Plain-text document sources
■ ■ ■ ■ ■

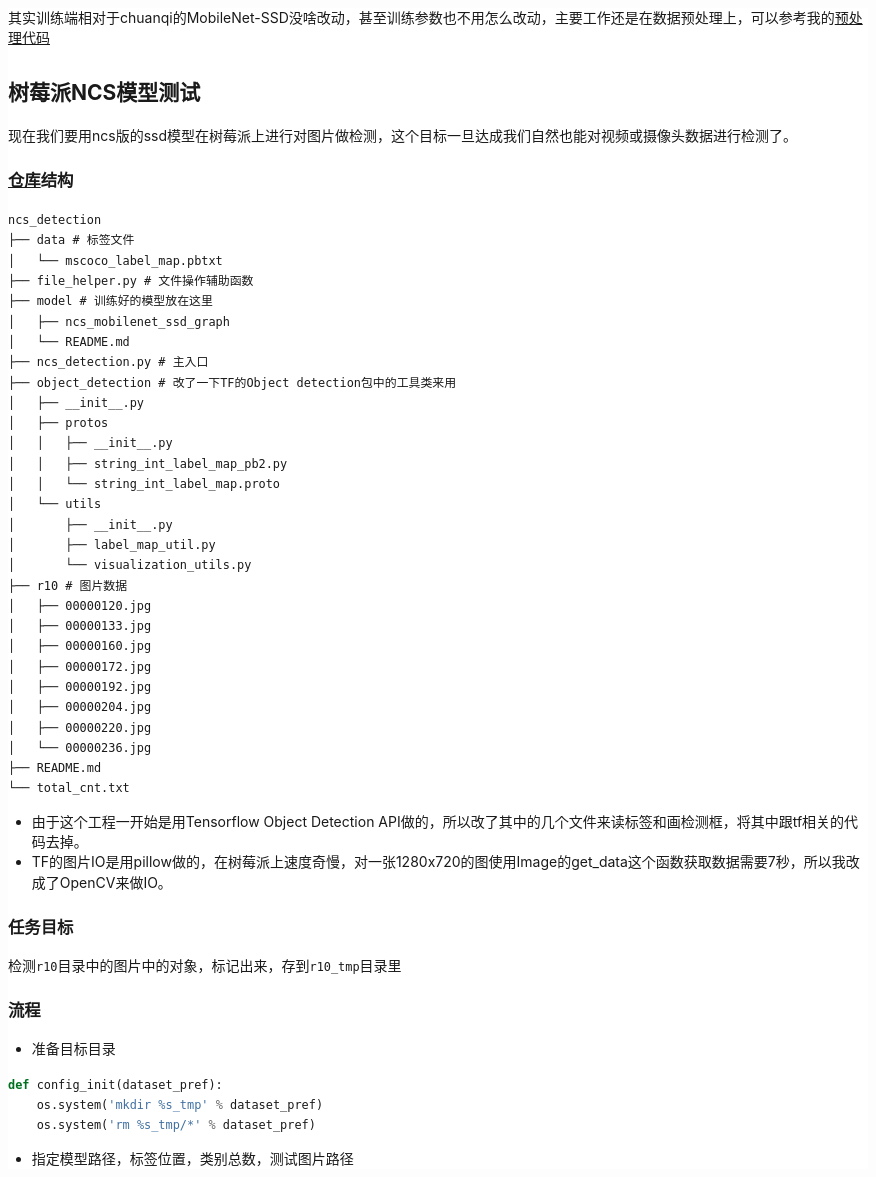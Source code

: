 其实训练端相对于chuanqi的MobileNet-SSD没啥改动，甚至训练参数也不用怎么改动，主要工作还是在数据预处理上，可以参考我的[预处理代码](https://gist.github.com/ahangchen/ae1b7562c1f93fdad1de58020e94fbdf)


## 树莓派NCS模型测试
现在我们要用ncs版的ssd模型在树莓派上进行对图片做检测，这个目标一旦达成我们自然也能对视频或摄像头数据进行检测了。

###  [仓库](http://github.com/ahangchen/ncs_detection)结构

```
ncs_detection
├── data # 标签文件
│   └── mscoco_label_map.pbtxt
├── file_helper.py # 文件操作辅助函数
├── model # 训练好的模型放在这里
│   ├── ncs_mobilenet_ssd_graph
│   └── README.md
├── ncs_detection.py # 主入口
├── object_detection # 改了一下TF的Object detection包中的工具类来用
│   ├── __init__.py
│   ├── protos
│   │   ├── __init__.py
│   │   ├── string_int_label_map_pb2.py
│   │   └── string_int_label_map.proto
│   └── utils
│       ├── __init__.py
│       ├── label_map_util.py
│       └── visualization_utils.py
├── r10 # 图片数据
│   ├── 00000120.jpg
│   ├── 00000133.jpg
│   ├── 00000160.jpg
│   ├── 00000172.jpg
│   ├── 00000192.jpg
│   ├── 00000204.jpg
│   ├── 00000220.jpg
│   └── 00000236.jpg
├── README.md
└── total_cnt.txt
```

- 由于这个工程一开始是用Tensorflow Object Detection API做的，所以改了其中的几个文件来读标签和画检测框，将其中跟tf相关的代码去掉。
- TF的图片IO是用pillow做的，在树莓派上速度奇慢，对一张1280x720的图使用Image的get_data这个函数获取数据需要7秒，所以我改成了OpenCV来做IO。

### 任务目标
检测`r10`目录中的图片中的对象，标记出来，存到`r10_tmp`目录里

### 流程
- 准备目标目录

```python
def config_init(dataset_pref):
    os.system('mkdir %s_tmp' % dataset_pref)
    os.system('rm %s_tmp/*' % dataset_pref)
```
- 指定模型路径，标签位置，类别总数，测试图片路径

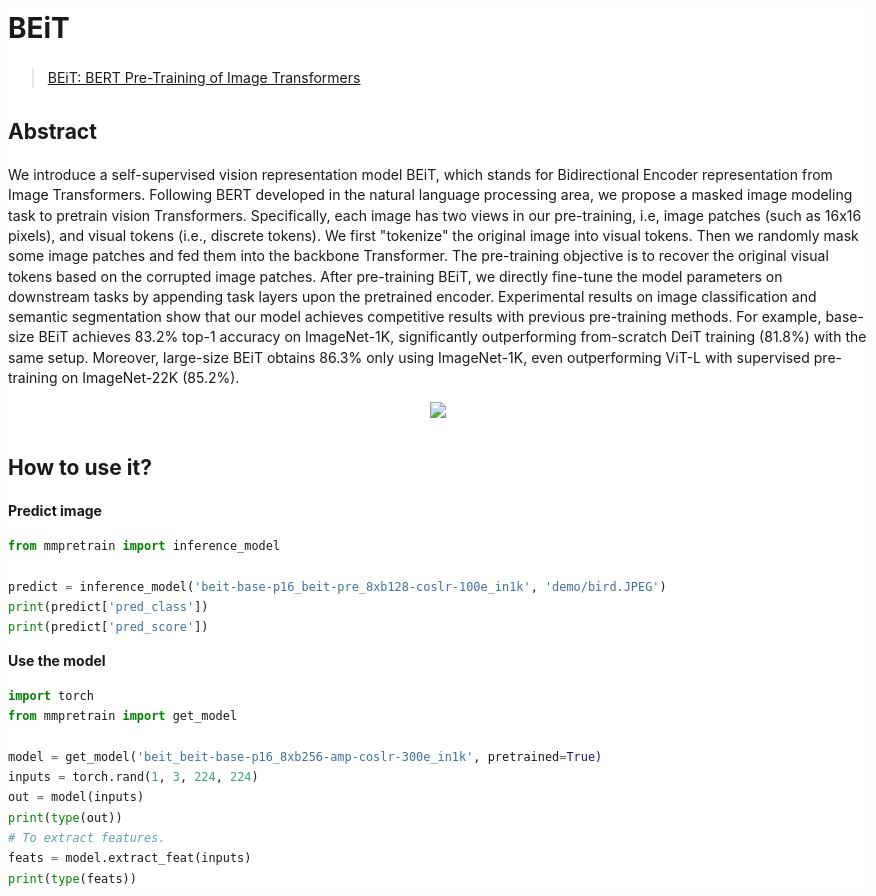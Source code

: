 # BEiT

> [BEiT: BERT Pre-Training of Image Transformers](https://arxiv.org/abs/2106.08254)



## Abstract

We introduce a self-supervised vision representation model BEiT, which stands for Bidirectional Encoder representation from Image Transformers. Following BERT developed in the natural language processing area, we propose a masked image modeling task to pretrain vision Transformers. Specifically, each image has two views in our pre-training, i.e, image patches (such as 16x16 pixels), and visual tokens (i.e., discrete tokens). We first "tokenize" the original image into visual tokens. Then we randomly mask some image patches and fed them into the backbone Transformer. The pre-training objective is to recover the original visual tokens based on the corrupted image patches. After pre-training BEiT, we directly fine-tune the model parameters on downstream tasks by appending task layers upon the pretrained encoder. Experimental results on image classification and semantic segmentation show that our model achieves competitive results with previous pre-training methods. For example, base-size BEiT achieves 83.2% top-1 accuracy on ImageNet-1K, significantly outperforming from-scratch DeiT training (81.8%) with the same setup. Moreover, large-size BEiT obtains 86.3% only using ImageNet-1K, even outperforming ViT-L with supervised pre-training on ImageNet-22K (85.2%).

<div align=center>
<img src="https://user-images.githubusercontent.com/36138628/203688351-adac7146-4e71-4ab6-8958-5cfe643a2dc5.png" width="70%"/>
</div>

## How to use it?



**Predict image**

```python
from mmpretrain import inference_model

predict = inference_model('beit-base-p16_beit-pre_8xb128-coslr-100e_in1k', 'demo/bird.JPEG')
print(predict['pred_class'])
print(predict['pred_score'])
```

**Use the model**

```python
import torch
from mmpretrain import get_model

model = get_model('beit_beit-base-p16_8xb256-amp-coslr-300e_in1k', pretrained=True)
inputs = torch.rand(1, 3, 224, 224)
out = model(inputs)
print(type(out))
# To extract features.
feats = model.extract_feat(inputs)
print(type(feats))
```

■ ■ ■ ■ ■

--- HOW TO COMPLETE THIS TASK ---
The answer must be every line of the records that contains the word "import".

--- RESPONSE TO THE TASK ---
from mmpretrain import inference_model
import torch
from mmpretrain import get_model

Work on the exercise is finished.